Expectation, Moments, Characteristic Functions & Generating Functions

Expectation is linear integration against a probability measure — it summarizes a distribution by its average behavior. Moments encode the shape of a distribution (mean, variance, skewness, kurtosis), while the moment generating function and characteristic function are dual representations that uniquely identify distributions and make the Central Limit Theorem provable. This lesson develops these tools and their ML applications.

Concepts

Every loss function in ML is an expectation: $\mathcal{L}(\theta) = \mathbb{E}_{(x,y)\sim p_{\text{data}}}[\ell(f_\theta(x), y)]$ . Every gradient is an expectation of a per-sample gradient. The Central Limit Theorem explains why averaging over minibatches gives useful gradient estimates. Variance bounds explain when those estimates are too noisy. The moment generating function is how the CLT is actually proved. This lesson is the mathematical machinery behind everything you do with "average over training examples."

Expectation

For a random variable $X$ on $(\Omega, \mathcal{F}, P)$ , the expectation is:

$\mathbb{E}[X] = \int_\Omega X \, dP = \int_{-\infty}^\infty x \, dF_X(x).$

For discrete $X$ : $\mathbb{E}[X] = \sum_k x_k P(X = x_k)$ . For continuous $X$ with PDF $f_X$ : $\mathbb{E}[X] = \int x f_X(x)\,dx$ .
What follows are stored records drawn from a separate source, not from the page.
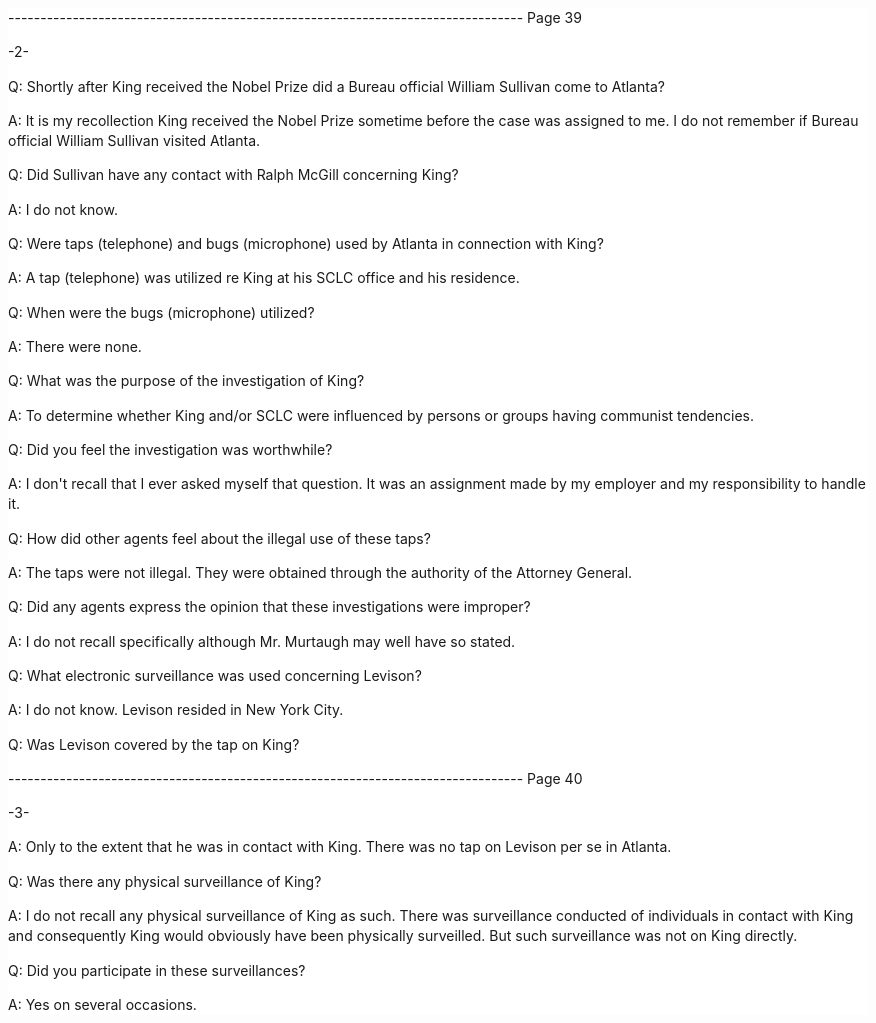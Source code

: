 
-------------------------------------------------------------------------------- Page 39

-2-

Q: Shortly after King received the Nobel Prize did a Bureau official William Sullivan come to Atlanta?

A: It is my recollection King received the Nobel Prize sometime before the case was assigned to me. I do not remember if Bureau official William Sullivan visited Atlanta.

Q: Did Sullivan have any contact with Ralph McGill concerning King?

A: I do not know.

Q: Were taps (telephone) and bugs (microphone) used by Atlanta in connection with King?

A: A tap (telephone) was utilized re King at his SCLC office and his residence.

Q: When were the bugs (microphone) utilized?

A: There were none.

Q: What was the purpose of the investigation of King?

A: To determine whether King and/or SCLC were influenced by persons or groups having communist tendencies.

Q: Did you feel the investigation was worthwhile?

A: I don't recall that I ever asked myself that question. It was an assignment made by my employer and my responsibility to handle it.

Q: How did other agents feel about the illegal use of these taps?

A: The taps were not illegal. They were obtained through the authority of the Attorney General.

Q: Did any agents express the opinion that these investigations were improper?

A: I do not recall specifically although Mr. Murtaugh may well have so stated.

Q: What electronic surveillance was used concerning Levison?

A: I do not know. Levison resided in New York City.

Q: Was Levison covered by the tap on King?


-------------------------------------------------------------------------------- Page 40

-3-

A: Only to the extent that he was in contact with King. There was no tap on Levison per se in Atlanta.

Q: Was there any physical surveillance of King?

A: I do not recall any physical surveillance of King as such. There was surveillance conducted of individuals in contact with King and consequently King would obviously have been physically surveilled. But such surveillance was not on King directly.

Q: Did you participate in these surveillances?

A: Yes on several occasions.
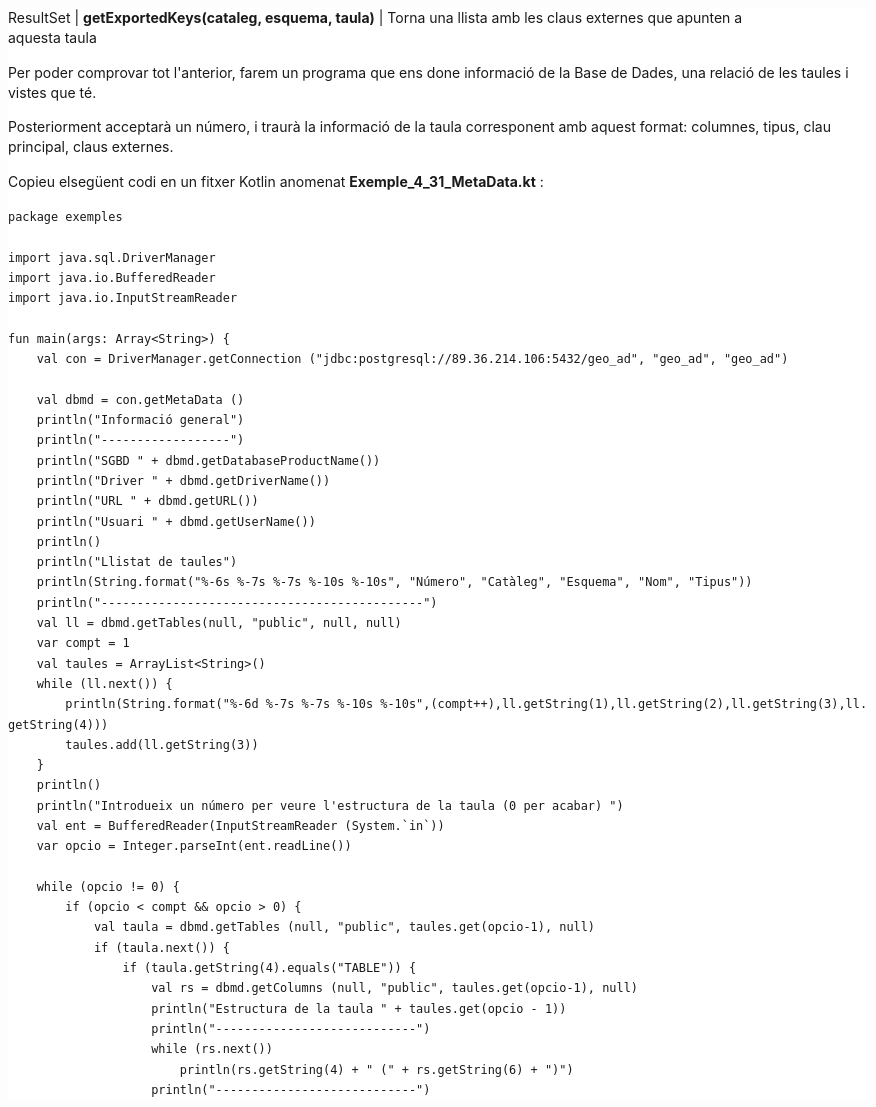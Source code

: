 ResultSet | **getExportedKeys(cataleg, esquema, taula)** | Torna una llista amb les claus externes que apunten a<br> aquesta taula   
  
Per poder comprovar tot l'anterior, farem un programa que ens done informació
de la Base de Dades, una relació de les taules i vistes que té.
>
Posteriorment acceptarà un número, i traurà la informació de la taula
corresponent amb aquest format: columnes, tipus, clau principal, claus
externes.

Copieu elsegüent codi en un fitxer Kotlin anomenat
**Exemple_4_31_MetaData.kt** :

    
    
    package exemples
    
    import java.sql.DriverManager
    import java.io.BufferedReader
    import java.io.InputStreamReader
    
    fun main(args: Array<String>) {
        val con = DriverManager.getConnection ("jdbc:postgresql://89.36.214.106:5432/geo_ad", "geo_ad", "geo_ad")
    
        val dbmd = con.getMetaData ()
        println("Informació general")
        println("------------------")
        println("SGBD " + dbmd.getDatabaseProductName())
        println("Driver " + dbmd.getDriverName())
        println("URL " + dbmd.getURL())
        println("Usuari " + dbmd.getUserName())
        println()
        println("Llistat de taules")
        println(String.format("%-6s %-7s %-7s %-10s %-10s", "Número", "Catàleg", "Esquema", "Nom", "Tipus"))
        println("---------------------------------------------")
        val ll = dbmd.getTables(null, "public", null, null)
        var compt = 1
        val taules = ArrayList<String>()
        while (ll.next()) {
            println(String.format("%-6d %-7s %-7s %-10s %-10s",(compt++),ll.getString(1),ll.getString(2),ll.getString(3),ll.getString(4)))
            taules.add(ll.getString(3))
        }
        println()
        println("Introdueix un número per veure l'estructura de la taula (0 per acabar) ")
        val ent = BufferedReader(InputStreamReader (System.`in`))
        var opcio = Integer.parseInt(ent.readLine())
    
        while (opcio != 0) {
            if (opcio < compt && opcio > 0) {
                val taula = dbmd.getTables (null, "public", taules.get(opcio-1), null)
                if (taula.next()) {
                    if (taula.getString(4).equals("TABLE")) {
                        val rs = dbmd.getColumns (null, "public", taules.get(opcio-1), null)
                        println("Estructura de la taula " + taules.get(opcio - 1))
                        println("----------------------------")
                        while (rs.next())
                            println(rs.getString(4) + " (" + rs.getString(6) + ")")
                        println("----------------------------")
Law of the unconscious statistician (LOTUS): for a measurable $g$ :

$\mathbb{E}[g(X)] = \int g(x) \, dP_X(x).$

Key properties:

Linearity: $\mathbb{E}[aX + bY] = a\mathbb{E}[X] + b\mathbb{E}[Y]$ (always, even without independence)
Monotonicity: $X \leq Y$ a.s. $\Rightarrow \mathbb{E}[X] \leq \mathbb{E}[Y]$
Independence: if $X \perp Y$ : $\mathbb{E}[XY] = \mathbb{E}[X]\mathbb{E}[Y]$
Jensen's inequality: for convex $\phi$ : $\phi(\mathbb{E}[X]) \leq \mathbb{E}[\phi(X)]$

Linearity holds always — without independence, without identical distribution, without any structural assumptions — because expectation is defined as integration, and integration is a linear operation. This is why the gradient of a sum of losses equals the sum of the gradients, why SGD is an unbiased estimator even with non-independent mini-batches, and why the bias-variance decomposition works. The linearity of expectation is not a theorem with conditions; it is a definition with consequences.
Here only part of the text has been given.